Tensorflow is a machine learning library used by researchers and, also, for production. In this guide, we’ll explore how to perform simple image classification in Tensorflow using Keras backend. Image Classification is the task of assigning a single label to an input image from a predefined set of labels, otherwise called labels or categories. After reading this guide you will have a clear understanding of how image classification works. Once Image is classified you can draw the bounding box over the image. This is called Image localization. Image classification is the basis for the self-driving car, creating Generative networks which can help industries in decision-making tasks.
This task can be divided into the following subtasks.

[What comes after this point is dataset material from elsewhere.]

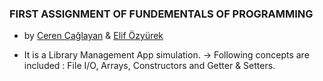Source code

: ### FIRST ASSIGNMENT OF FUNDEMENTALS OF PROGRAMMING 

* by [Ceren Çağlayan](https://github.com/cerencaglayan/) & [Elif Özyürek](https://github.com/elifozyurek/)

- It is a Library Management App simulation.
 -> Following concepts are included : File I/O, Arrays, Constructors and Getter & Setters.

Google Colab is used for this demo Google Colab. It provides free GPU and TPU to perform ML/AI tasks. The entire code of this guide can be found in mnist. First, you need to grab your New API Token from a Kaggle account. Then, upload the API token file as a kaggle.json in Colab using the following code:
1from google.colab import files
2files.upload()
The next step is to mount a Google drive and change it to the desired directory in Google drive.
1from google.colab import drive
2import os
3
4drive.mount("/content/gdrive")
5os.chdir("/content/gdrive/My Drive/<path/of/google drive folder/>") #change dir
Next, install the Kaggle python library through pip installation. Then, create a directory named Kaggle, copy the API token, and set permissions.
1!pip install -q kaggle
2!mkdir -p ~/.kaggle
3!cp kaggle.json ~/.kaggle/
4!ls ~/.kaggle
5!chmod 600 /root/.kaggle/kaggle.json # set permission
Then, download MNIST Digit Recognizer data using the below command:
1!kaggle competitions download -c digit-recognizer
If the download is successful, three files will be found in the present working directory named “train.csv”, “test.csv”, and “sample_submission.csv”. This data can be downloaded directly from the Kaggle website and used for training in different environment setup.

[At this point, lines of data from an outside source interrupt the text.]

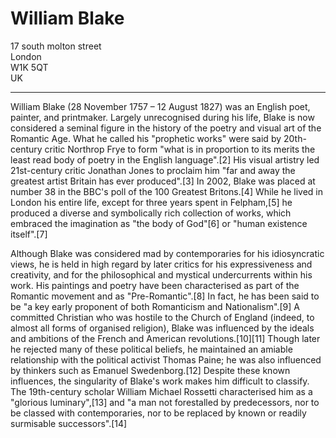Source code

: <h1>William Blake</h1> 

<p>
17 south molton street<br/>
London<br/>
W1K 5QT<br>
UK<br/>
</p>
<hr/>
<p>William Blake (28 November 1757 – 12 August 1827) was an English poet, painter, and printmaker. Largely unrecognised
during his life, Blake is now considered a seminal figure in the history of the poetry and visual art of the Romantic
Age. What he called his "prophetic works" were said by 20th-century critic Northrop Frye to form "what is in proportion
to its merits the least read body of poetry in the English language".[2] His visual artistry led 21st-century critic
Jonathan Jones to proclaim him "far and away the greatest artist Britain has ever produced".[3] In 2002, Blake was
placed at number 38 in the BBC's poll of the 100 Greatest Britons.[4] While he lived in London his entire life, except
for three years spent in Felpham,[5] he produced a diverse and symbolically rich collection of works, which embraced the
imagination as "the body of God"[6] or "human existence itself".[7]</p>

<p>Although Blake was considered mad by contemporaries for his idiosyncratic views, he is held in high regard by later
critics for his expressiveness and creativity, and for the philosophical and mystical undercurrents within his work. His
paintings and poetry have been characterised as part of the Romantic movement and as "Pre-Romantic".[8] In fact, he has
been said to be "a key early proponent of both Romanticism and Nationalism".[9] A committed Christian who was hostile to
the Church of England (indeed, to almost all forms of organised religion), Blake was influenced by the ideals and
ambitions of the French and American revolutions.[10][11] Though later he rejected many of these political beliefs, he
maintained an amiable relationship with the political activist Thomas Paine; he was also influenced by thinkers such as
Emanuel Swedenborg.[12] Despite these known influences, the singularity of Blake's work makes him difficult to classify.
The 19th-century scholar William Michael Rossetti characterised him as a "glorious luminary",[13] and "a man not
forestalled by predecessors, nor to be classed with contemporaries, nor to be replaced by known or readily surmisable
successors".[14]</p>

MNIST is a handwritten digit image database, and each image is 28x28 = 784 pixels for each image. The given Digit Recognizer Data has 42000 training images and 28000 test images. Data is represented in CSV format, in which the first column is the label and the remaining 784 columns represent pixel values. Each row represents individual images. The test data contains 784 columns. The task is to predict labels for the 28000 test images; labels are digits 0-9.
Read the image data stored in CSV format. The pandas read_csv() function is used to read the CSV file.
1train = pd.read_csv("train.csv")
2test=pd.read_csv("test.csv")
Then, prepare the data for training by dropping the label column. The training data contains only pixel values.
1X_train = train.drop(["label"],axis = 1)
2Y_train = train["label"]
3X_test=test
After reading data check to verify the quality of the data, can you find how the 10 classes in the training images are distributed? Can you find how many missing values are present? The below code counts how many samples are present for each class.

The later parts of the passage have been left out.